Well, c'mon. I'm a working woman. Of course I was going to read this book.

Lean In, Sheryl Sandberg

This book is good. It's a long blurb, which you can probably skip unless you live under a rock and don't know the premise:

Thirty years after women became 50 percent of the college graduates in the United States, men still hold the vast majority of leadership positions in government and industry. This means that women’s voices are still not heard equally in the decisions that most affect our lives. In Lean In, Sheryl Sandberg examines why women’s progress in achieving leadership roles has stalled, explains the root causes, and offers compelling, commonsense solutions that can empower women to achieve their full potential. 

Sandberg is the chief operating officer of Facebook and is ranked on Fortune’s list of the 50 Most Powerful Women in Business and as one of Time’s 100 Most Influential People in the World. In 2010, she gave an electrifying TEDTalk in which she described how women unintentionally hold themselves back in their careers. Her talk, which became a phenomenon and has been viewed more than two million times, encouraged women to “sit at the table,” seek challenges, take risks, and pursue their goals with gusto.

In Lean In, Sandberg digs deeper into these issues, combining personal anecdotes, hard data, and compelling research to cut through the layers of ambiguity and bias surrounding the lives and choices of working women. She recounts her own decisions, mistakes, and daily struggles to make the right choices for herself, her career, and her family. She provides practical advice on negotiation techniques, mentorship, and building a satisfying career, urging women to set boundaries and to abandon the myth of “having it all.”  She describes specific steps women can take to combine professional achievement with personal fulfillment and demonstrates how men can benefit by supporting women in the workplace and at home. 
Written with both humor and wisdom, Sandberg’s book is an inspiring call to action and a blueprint for individual growth. Lean In is destined to change the conversation from what women can’t do to what they can.

I think it's a smart read for any woman who's in the work force. I've had this quoted to me by two women in my workplace that I admire. I did hear a recommendation that you NOT read this if you're planning on stopping your career for family, and I guess I can see how it would be a tough read if you were one of the women that didn't "lean in" to your career, but I still think you'd find some tidbits.

One big criticism has been that it's contradictory. Well, of course it is. A book based entirely on anecdotes and previously published research is going to be pulling from many stages of her life, her friends' lives, different jobs, different generations, etc. Sometimes you need to speak up (at the big meeting), sometimes you need to shut up (during salary negotiations).
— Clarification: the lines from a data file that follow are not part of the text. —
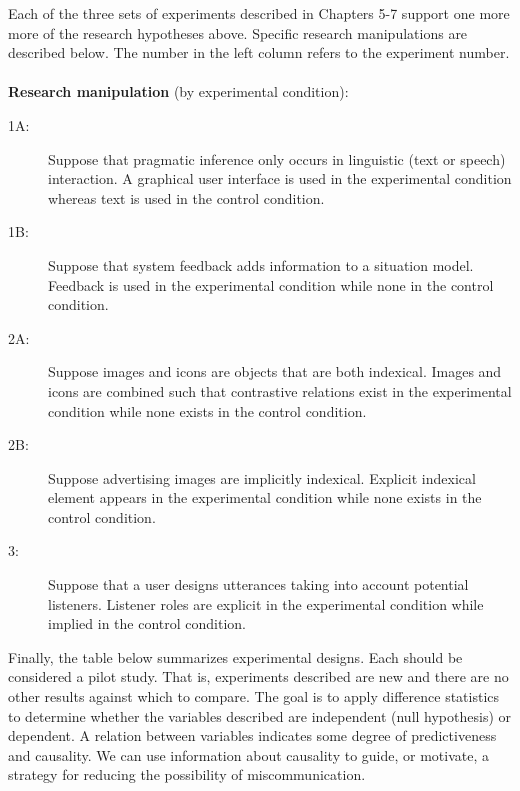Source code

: Each of the three sets of experiments described in Chapters 5-7 support one more more of the research hypotheses above. Specific research manipulations  are described below. The number in the left column refers to the experiment number.
\\
\\
\textbf{Research manipulation} (by experimental condition):
\begin{description}
\item[1A:]  \hspace{6pt}Suppose that pragmatic inference only occurs in linguistic (text or speech) interaction. A graphical user interface is used in the experimental condition whereas text is used in the control condition.
\item[1B:]  \hspace{6pt}Suppose that system feedback adds information to a situation model. Feedback is used in the experimental condition while none in the control condition.
\item[2A:]  \hspace{6pt}Suppose images and icons are objects that are both indexical. Images and icons are combined such that contrastive relations exist in the experimental condition while none exists in the control condition.
\item[2B:]  \hspace{6pt}Suppose advertising images are implicitly indexical. Explicit indexical element appears in the experimental condition while none exists in the control condition. 
\item[3:]  \hspace{12pt}Suppose that a user designs utterances taking into account potential listeners. Listener roles are explicit in the experimental condition while implied in the control condition.
\end{description}

Finally, the table below summarizes experimental designs. Each should be considered a pilot study. That is, experiments described are new and there are no other results against which to compare. The goal is to apply difference statistics to determine whether the variables described are independent (null hypothesis) or dependent. A relation between variables indicates some degree of predictiveness and causality. We can use information about causality to guide, or motivate, a strategy for reducing the possibility of miscommunication.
That's true for anything in life, so I wasn't too upset about the conflicting advice.

Overall, I really enjoyed reading this and felt like I was dog-earring every page to refer to later. Each chapter deals with another issue, so it's easy to pick up and put down. It really does re-frame the ongoing conversation about women in the workplace, in a valuable and fresh way. Read it, then give it to your little sister or mother. I've even requested that D read it, which he says he will (eventually).